As the chart shows, dialogue is the most frequent dominant signal. This is logical, as what people say is often a direct path to their feelings. However, in a significant number of cases, the audio or the visuals were the deciding factor.
Let’s look at what each sensory channel contributes when it takes the lead.
What We Hear: A Symphony of Sound

When audio is the key emotional driver, our analysis captures a rich tapestry of specific genres (orchestral score, rock music), instruments (drum beat, electric guitar), and powerful emotional descriptors (suspenseful, upbeat, dramatic). This is the sonic world that can turn a visually neutral scene into one of intense joy or terror.
What We See: A Picture of Emotion

Similarly, when visuals dictate the mood, the strongest signals emerge from human presence and expression: facial expression, smiling, crying, wide eyes, hugging, and kissing. Our system learns to recognize not only direct emotional displays, but also contextual cues like screaming, struggling, cheering, and distressed that hint at intensity or conflict. These subtle and overt indicators form the backbone of how vision contributes to storytelling.

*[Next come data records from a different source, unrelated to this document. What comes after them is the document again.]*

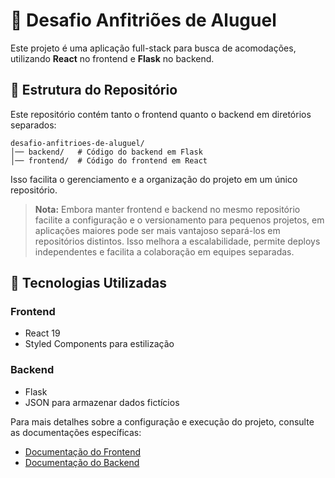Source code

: # 🏡 Desafio Anfitriões de Aluguel

Este projeto é uma aplicação full-stack para busca de acomodações, utilizando **React** no frontend e **Flask** no backend.

## 📌 Estrutura do Repositório

Este repositório contém tanto o frontend quanto o backend em diretórios separados:

```
desafio-anfitrioes-de-aluguel/
│── backend/   # Código do backend em Flask
│── frontend/  # Código do frontend em React
```

Isso facilita o gerenciamento e a organização do projeto em um único repositório.

> **Nota:** Embora manter frontend e backend no mesmo repositório facilite a configuração e o versionamento para pequenos projetos, em aplicações maiores pode ser mais vantajoso separá-los em repositórios distintos. Isso melhora a escalabilidade, permite deploys independentes e facilita a colaboração em equipes separadas.

## 📌 Tecnologias Utilizadas

### Frontend
- React 19
- Styled Components para estilização

### Backend
- Flask
- JSON para armazenar dados fictícios

Para mais detalhes sobre a configuração e execução do projeto, consulte as documentações específicas:

- [Documentação do Frontend](https://github.com/ClaraMeirelles/desafio-anfitrioes-de-aluguel/blob/main/frontend/README.md)
- [Documentação do Backend](https://github.com/ClaraMeirelles/desafio-anfitrioes-de-aluguel/blob/main/backend/README.md)
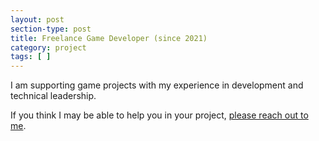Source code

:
 ```yaml
---
layout: post
section-type: post
title: Freelance Game Developer (since 2021)
category: project
tags: [ ]
---
```


I am supporting game projects with my experience in development and technical leadership.

If you think I may be able to help you in your project,
<a href="mailto:jendrik@onepiece.software">please reach out to me</a>.
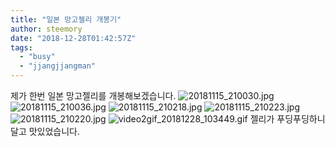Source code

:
 ```yaml
---
title: "일본 망고젤리 개봉기"
author: steemory
date: "2018-12-28T01:42:57Z"
tags:
  - "busy"
  - "jjangjjangman"
---
```

제가 한번 일본 망고젤리를 개봉해보겠습니다.
![20181115_210030.jpg](https://ipfs.busy.org/ipfs/QmRP2g2PJNfgzCNTGSWpQrBdt8jVbVA6KsYS4fwDSp9in8)
![20181115_210036.jpg](https://ipfs.busy.org/ipfs/QmRaPWN4XuW5mTTneevAkui8A7sWZJQHamE8cC1ar33jQV)
![20181115_210218.jpg](https://ipfs.busy.org/ipfs/QmR2Ce5Siy7k9QwsQ4YxW4BzQsihAJPoVmvGxavsfBP738)
![20181115_210223.jpg](https://ipfs.busy.org/ipfs/QmVsm4fJtmjAZcCYcTympWUxGrabETBkyxiQ5R65Cotvbm)
![20181115_210220.jpg](https://ipfs.busy.org/ipfs/QmSgaC9zqD5EsKghbexSJhgmshWX3ggbugUH1McY2KRaro)
![video2gif_20181228_103449.gif](https://cdn.steemitimages.com/DQmXiCsYQUxTwTFbx3sV34rstUhvezLGLXowmoiMXzANM4e/video2gif_20181228_103449.gif)
젤리가 푸딩푸딩하니 달고 맛있었습니다.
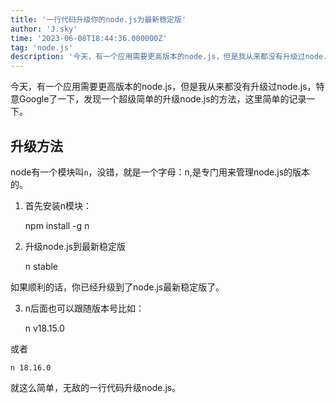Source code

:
 ```yaml
---
title: '一行代码升级你的node.js为最新稳定版'
author: 'J.sky'
time: '2023-06-08T18:44:36.000000Z'
tag: 'node.js'
description: '今天，有一个应用需要更高版本的node.js，但是我从来都没有升级过node.js，特意Google了一下，发现一个超级简单的升级node.js的方法，这里简单的记录一下。'
---
```

今天，有一个应用需要更高版本的node.js，但是我从来都没有升级过node.js，特意Google了一下，发现一个超级简单的升级node.js的方法，这里简单的记录一下。

## 升级方法

node有一个模块叫`n`，没错，就是一个字母：n,是专门用来管理node.js的版本的。

1. 首先安装n模块：

    npm install -g n

2. 升级node.js到最新稳定版

    n stable

如果顺利的话，你已经升级到了node.js最新稳定版了。

3. n后面也可以跟随版本号比如：

    n v18.15.0

或者

    n 18.16.0

就这么简单，无敌的一行代码升级node.js。
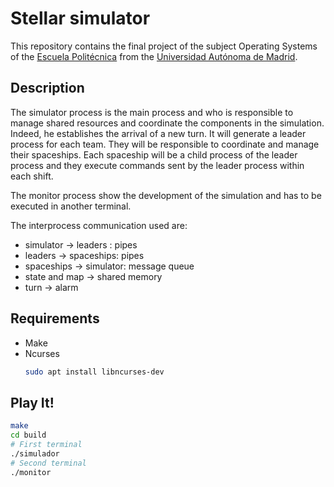 # Stellar simulator

This repository contains the final project of the subject Operating Systems of 
the [Escuela Politécnica](https://www.uam.es/ss/Satellite/EscuelaPolitecnica/es/home.htm) from the [Universidad
Autónoma de Madrid](https://uam.es/ss/Satellite/es/home.htm).

## Description

The simulator process is the main process and who is responsible to manage
shared resources and coordinate the components in the simulation. Indeed,
he establishes the arrival of a new turn. It will generate a leader process
for each team. They will be responsible to coordinate and manage their spaceships.
Each spaceship will be a child process of the leader process and they execute 
commands sent by the leader process within each shift.

The monitor process show the development of the simulation and has to be executed
in another terminal.

The interprocess communication used are:

- simulator -> leaders : pipes
- leaders -> spaceships: pipes
- spaceships -> simulator: message queue
- state and map -> shared memory
- turn -> alarm

## Requirements

- Make
- Ncurses
    ```sh
    sudo apt install libncurses-dev
    ```

## Play It!
```sh
make
cd build
# First terminal
./simulador
# Second terminal
./monitor
```
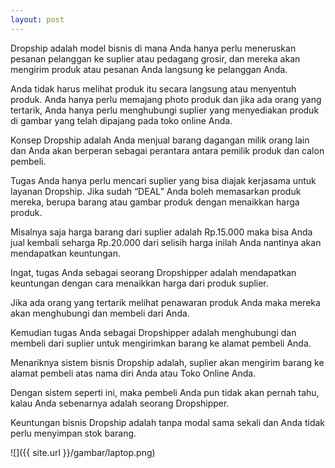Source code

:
 ```yaml
---
layout: post
---
```


Dropship adalah model bisnis di mana Anda hanya
perlu meneruskan pesanan pelanggan ke suplier atau
pedagang grosir, dan mereka akan mengirim produk
atau pesanan Anda langsung ke pelanggan Anda.

Anda tidak harus melihat produk itu secara langsung
atau menyentuh produk. Anda hanya perlu memajang
photo produk dan jika ada orang yang tertarik, Anda
hanya perlu menghubungi suplier yang menyediakan
produk di gambar yang telah dipajang pada toko
online Anda.

Konsep Dropship adalah Anda menjual barang
dagangan milik orang lain dan Anda akan berperan
sebagai perantara antara pemilik produk dan calon
pembeli.

Tugas Anda hanya perlu mencari suplier yang bisa
diajak kerjasama untuk layanan Dropship. Jika sudah
“DEAL” Anda boleh memasarkan produk mereka,
berupa barang atau gambar produk dengan menaikkan
harga produk.

Misalnya saja harga barang dari suplier adalah
Rp.15.000 maka bisa Anda jual kembali seharga
Rp.20.000 dari selisih harga inilah Anda nantinya akan
mendapatkan keuntungan.

Ingat, tugas Anda sebagai seorang Dropshipper adalah
mendapatkan keuntungan dengan cara menaikkan
harga dari produk suplier.

Jika ada orang yang tertarik melihat penawaran
produk Anda maka mereka akan menghubungi dan
membeli dari Anda.

Kemudian tugas Anda sebagai Dropshipper adalah
menghubungi dan membeli dari suplier untuk
mengirimkan barang ke alamat pembeli Anda.

Menariknya sistem bisnis Dropship adalah, suplier akan
mengirim barang ke alamat pembeli atas nama diri
Anda atau Toko Online Anda.

Dengan sistem seperti ini, maka pembeli Anda pun
tidak akan pernah tahu, kalau Anda sebenarnya adalah
seorang Dropshipper.

Keuntungan bisnis Dropship adalah tanpa modal sama
sekali dan Anda tidak perlu menyimpan stok barang.

![]({{ site.url }}/gambar/laptop.png)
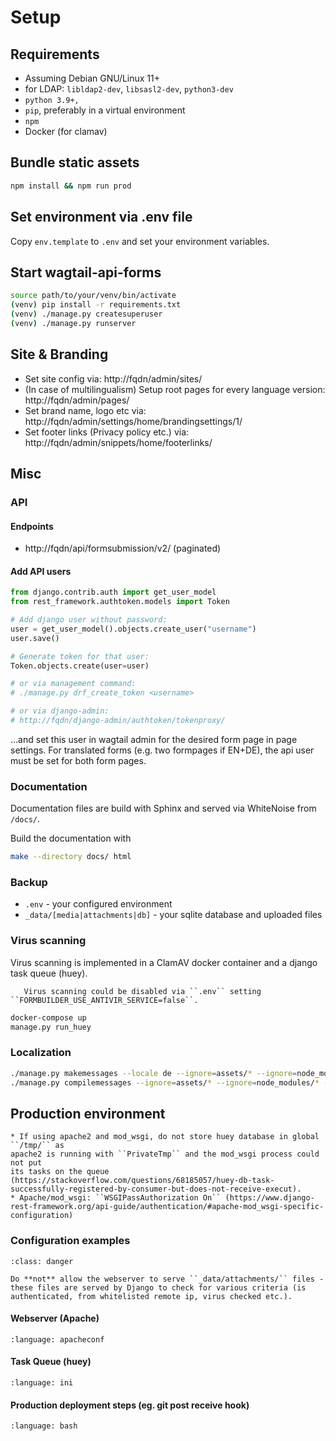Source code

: # Setup

## Requirements

* Assuming Debian GNU/Linux 11+
* for LDAP: `libldap2-dev`, `libsasl2-dev`, `python3-dev`
* ``python 3.9+,``
* ``pip``, preferably in a virtual environment
* ``npm``
* Docker (for clamav)

## Bundle static assets

```bash
npm install && npm run prod
```

## Set environment via .env file

Copy ``env.template`` to ``.env`` and set your environment variables. 

## Start wagtail-api-forms

```bash
source path/to/your/venv/bin/activate
(venv) pip install -r requirements.txt
(venv) ./manage.py createsuperuser
(venv) ./manage.py runserver
```

## Site & Branding

* Set site config via: http://fqdn/admin/sites/
* (In case of multilingualism) Setup root pages for every language version: http://fqdn/admin/pages/
* Set brand name, logo etc via: http://fqdn/admin/settings/home/brandingsettings/1/
* Set footer links (Privacy policy etc.) via: http://fqdn/admin/snippets/home/footerlinks/

## Misc

### API

#### Endpoints

* http://fqdn/api/formsubmission/v2/ (paginated)

#### Add API users

```python
from django.contrib.auth import get_user_model
from rest_framework.authtoken.models import Token

# Add django user without password:
user = get_user_model().objects.create_user("username")
user.save()

# Generate token for that user:
Token.objects.create(user=user)

# or via management command:
# ./manage.py drf_create_token <username>

# or via django-admin:
# http://fqdn/django-admin/authtoken/tokenproxy/
```

...and set this user in wagtail admin for the desired form page in page settings.
For translated forms (e.g. two formpages if EN+DE), the api user must be set for both form pages.

### Documentation

Documentation files are build with Sphinx and served via WhiteNoise from `/docs/`.

Build the documentation with

```bash
make --directory docs/ html
```

### Backup

* ``.env`` - your configured environment
* ``_data/[media|attachments|db]`` - your sqlite database and uploaded files

### Virus scanning

Virus scanning is implemented in a ClamAV docker container and a django task queue (huey).

```{note}
   Virus scanning could be disabled via ``.env`` setting ``FORMBUILDER_USE_ANTIVIR_SERVICE=false``.
```

```bash
docker-compose up
manage.py run_huey
```

### Localization

```bash
./manage.py makemessages --locale de --ignore=assets/* --ignore=node_modules/* --ignore=staticfiles/* --ignore=.venv/*
./manage.py compilemessages --ignore=assets/* --ignore=node_modules/* --ignore=staticfiles/* --ignore=.venv/*
```

## Production environment

```{admonition} Apache+mod_wsgi
* If using apache2 and mod_wsgi, do not store huey database in global ``/tmp/`` as
apache2 is running with ``PrivateTmp`` and the mod_wsgi process could not put
its tasks on the queue (https://stackoverflow.com/questions/68185057/huey-db-task-successfully-registered-by-consumer-but-does-not-receive-execut).
* Apache/mod_wsgi: ``WSGIPassAuthorization On`` (https://www.django-rest-framework.org/api-guide/authentication/#apache-mod_wsgi-specific-configuration)
```

### Configuration examples

```{admonition} Webserver and media /attachments directory
:class: danger

Do **not** allow the webserver to serve ``_data/attachments/`` files - these files are served by Django to check for various criteria (is authenticated, from whitelisted remote ip, virus checked etc.).
```

#### Webserver (Apache)

```{literalinclude} configs/apache.conf
:language: apacheconf
```

#### Task Queue (huey)

```{literalinclude} configs/wagtailapiforms-huey.service
:language: ini
```

#### Production deployment steps (eg. git post receive hook) 

```{literalinclude} configs/git-post-receive-hook.sh
:language: bash
```
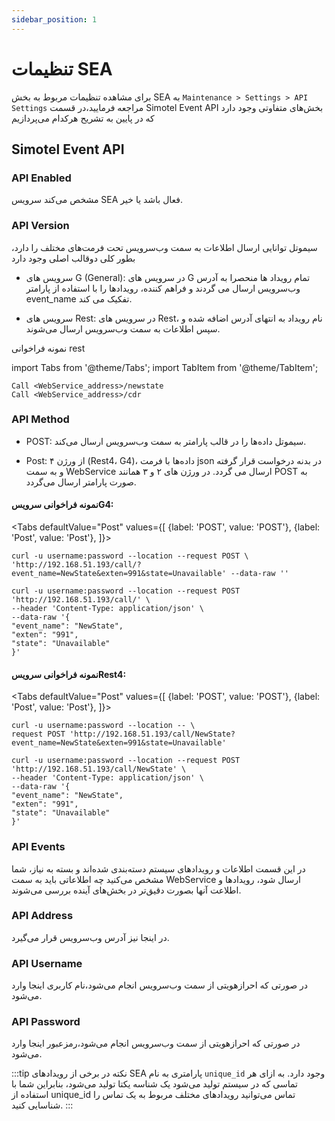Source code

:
 ```yaml
---
sidebar_position: 1
---
```



# تنظیما‌ت‌ SEA

برای مشاهده تنظیمات مربوط به بخش SEA به `Maintenance > Settings > API Settings`  مراجعه فرمایید،در قسمت Simotel Event API بخش‌های متفاوتی وجود 
دارد که در پایین به تشریح هرکدام می‌پردازیم


## Simotel Event API		

### API Enabled
 مشخص می‌کند سرویس SEA فعال باشد یا خیر.
 
### API Version
سیموتل توانایی ارسال اطلاعات به سمت وب‌سرویس تحت فرمت‌های مختلف را دارد، بطور کلی دوقالب اصلی وجود دارد

- سرویس های G (General): در سرویس های G تمام رویداد ها منحصرا به آدرس وب‌سرویس ارسال می گردند و فراهم کننده، رویدادها را با استفاده از پارامتر event_name تفکیک می کند.

- سرویس های Rest: در سرویس های Rest، نام رویداد به انتهای آدرس اضافه شده و سپس اطلاعات به سمت وب‌سرویس ارسال می‌شوند.

نمونه‌ فراخوانی rest


import Tabs from '@theme/Tabs';
import TabItem from '@theme/TabItem';

```shell
Call <WebService_address>/newstate
Call <WebService_address>/cdr

```

### API Method

- POST: سیموتل داده‌ها را در قالب پارامتر به سمت وب‌سرویس ارسال می‌کند.

- Post: از ورژن ۴ (Rest4، G4)، داده‌ها با فرمت json در بدنه درخواست قرار گرفته و به سمت WebService ارسال می گردد. در ورژن های ۲ و ۳ همانند POST به صورت پارامتر ارسال می‌گردد.


#### نمونه فراخوانی سرویسG4:

<Tabs
    defaultValue="Post"
    values={[
        {label: 'POST', value: 'POST'},
        {label: 'Post', value: 'Post'},
    ]}>
<TabItem value="POST">

    
	curl -u username:password --location --request POST \
	'http://192.168.51.193/call/?event_name=NewState&exten=991&state=Unavailable' --data-raw ''
    

</TabItem>
<TabItem value="Post">


	curl -u username:password --location --request POST 'http://192.168.51.193/call/' \
	--header 'Content-Type: application/json' \
	--data-raw '{
    "event_name": "NewState",
    "exten": "991",
    "state": "Unavailable"
	}'


</TabItem>
</Tabs>


#### نمونه فراخوانی سرویسRest4:

<Tabs
    defaultValue="Post"
    values={[
        {label: 'POST', value: 'POST'},
        {label: 'Post', value: 'Post'},
    ]}>
<TabItem value="POST">

    
	curl -u username:password --location -- \
	request POST 'http://192.168.51.193/call/NewState?event_name=NewState&exten=991&state=Unavailable'
    

</TabItem>
<TabItem value="Post">


	curl -u username:password --location --request POST 'http://192.168.51.193/call/NewState' \
	--header 'Content-Type: application/json' \
	--data-raw '{
    "event_name": "NewState",
    "exten": "991",
    "state": "Unavailable"
	}'


</TabItem>
</Tabs>


### API Events
در این قسمت اطلاعات و رویدادهای سیستم دسته‌بندی شده‌اند و بسته به نیاز، شما مشخص می‌کنید چه اطلاعاتی باید به سمت WebService ارسال شود، رویدادها و اطلاعت 
آنها بصورت دقیق‌تر در بخش‌های آینده بررسی می‌شوند.

### API Address
در اینجا نیز آدرس وب‌سرویس قرار می‌گیرد.

### API Username
در صورتی که احرازهویتی از سمت وب‌سرویس انجام می‌شود،نام کاربری اینجا وارد می‌شود.

### API Password
در صورتی که احرازهویتی از سمت وب‌سرویس انجام می‌شود،رمزعبور اینجا وارد می‌شود.

:::tip نکته 
در برخی از رویداد‌های  SEA پارامتری به نام `unique_id` وجود دارد. به ازای هر تماسی که در سیستم تولید می‌شود یک
شناسه یکتا تولید می‌شود، بنابراین شما با استفاده از unique_id تماس می‌توانید رویدادهای مختلف مربوط به یک تماس را شناسایی کنید.
:::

Dialogue may carry the literal meaning, but the emotional richness comes alive through the blend of audio and visual cues working together.
Under the Hood: The Science Behind Our Sentiment Score
Anoki's reliability isn't accidental; it's engineered. At its heart is a sophisticated, multi-layered process designed to deconstruct and understand sentiment with industry-leading precision.
It begins with our data. Our models are forged in a crucible of content, combining massive open-source datasets with our unique in-house video library. To ensure our "ground truth" is flawless, we use a consensus-based approach where expert AI and human annotators label each clip across the full spectrum of sentiment—from ‘High Negative’ to ‘Neutral’ to ‘High Positive’. These nuanced opinions are then averaged to form a final, balanced score that captures every shade of feeling.
When analyzing a new video, our system interrogates it through three crucial modalities simultaneously:
- Visuals: We don't just see pixels; we see meaning. Our system computes rich visual embeddings using state-of-the-art vision models to understand a scene's composition. It then goes a step further, generating specific scores for potent visual cues—like the warmth of a smile versus the gloom of a stormy landscape—fusing both sets of data into a comprehensive visual profile.
- Audio: We generate powerful audio embeddings that capture the soul of a scene’s soundtrack. These are enriched by explicit scores for impactful audio events, from the joy in a burst of laughter to the tension in a dissonant musical cue, ensuring we hear the emotion, not just the noise.
- Text: We don't just read words; we analyze intent. The dialogue and on-screen text are subjected to a battery of tests, including scores from transformer-based sentiment models, analysis of explicit emotions (happy, sad, angry), profanity detection, and even subtle hate speech identification.
Finally, a synthesis engine intelligently weighs every signal—visual, audio, and textual—to render a holistic judgment. It analyzes entire scenes, not just fleeting snapshots, because true sentiment unfolds over time. The result is a single, definitive sentiment score you can trust.
The Future of Advertising is Emotionally Aware
The most successful brands won't just be the ones with the best creative; they'll be the ones that respect the viewer's emotional journey. The real opportunity isn't just avoiding the wrong moments, but also finding the perfect ones.
Anoki is built for this future, providing the nuanced understanding needed to create more effective, resonant, and respectful advertising.